Take the records underneath and set them down exactly.

Recorded data:
++++++++++++++++++++

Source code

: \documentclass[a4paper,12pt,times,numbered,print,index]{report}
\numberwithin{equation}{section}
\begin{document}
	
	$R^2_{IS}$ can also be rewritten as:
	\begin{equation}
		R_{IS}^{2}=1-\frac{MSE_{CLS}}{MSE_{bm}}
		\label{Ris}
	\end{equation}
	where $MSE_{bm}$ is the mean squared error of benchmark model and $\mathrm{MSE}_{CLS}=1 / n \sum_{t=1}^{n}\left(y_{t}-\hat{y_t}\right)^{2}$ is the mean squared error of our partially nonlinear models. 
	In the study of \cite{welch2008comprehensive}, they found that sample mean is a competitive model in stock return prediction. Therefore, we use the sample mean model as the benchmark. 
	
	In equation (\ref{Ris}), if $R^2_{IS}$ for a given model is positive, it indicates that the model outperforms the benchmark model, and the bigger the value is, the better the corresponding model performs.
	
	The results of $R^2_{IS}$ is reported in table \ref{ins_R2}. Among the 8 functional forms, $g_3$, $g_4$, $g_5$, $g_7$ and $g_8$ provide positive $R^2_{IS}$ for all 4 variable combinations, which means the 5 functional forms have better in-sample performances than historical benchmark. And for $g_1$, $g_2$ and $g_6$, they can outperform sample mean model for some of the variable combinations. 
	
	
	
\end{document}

++++++++++++++++++++

**Written solution:**
Source code

: \documentclass[a4paper,12pt,times,numbered,print,index]{report}
\numberwithin{equation}{section}
\begin{document}
	
	$R^2_{IS}$ can also be rewritten as:
	\begin{equation}
		R_{IS}^{2}=1-\frac{MSE_{CLS}}{MSE_{bm}}
		\label{Ris}
	\end{equation}
	where $MSE_{bm}$ is the mean squared error of benchmark model and $\mathrm{MSE}_{CLS}=1 / n \sum_{t=1}^{n}\left(y_{t}-\hat{y_t}\right)^{2}$ is the mean squared error of our partially nonlinear models. 
	In the study of \cite{welch2008comprehensive}, they found that sample mean is a competitive model in stock return prediction. Therefore, we use the sample mean model as the benchmark. 
	
	In equation (\ref{Ris}), if $R^2_{IS}$ for a given model is positive, it indicates that the model outperforms the benchmark model, and the bigger the value is, the better the corresponding model performs.
	
	The results of $R^2_{IS}$ is reported in table \ref{ins_R2}. Among the 8 functional forms, $g_3$, $g_4$, $g_5$, $g_7$ and $g_8$ provide positive $R^2_{IS}$ for all 4 variable combinations, which means the 5 functional forms have better in-sample performances than historical benchmark. And for $g_1$, $g_2$ and $g_6$, they can outperform sample mean model for some of the variable combinations. 
	
	
	
\end{document}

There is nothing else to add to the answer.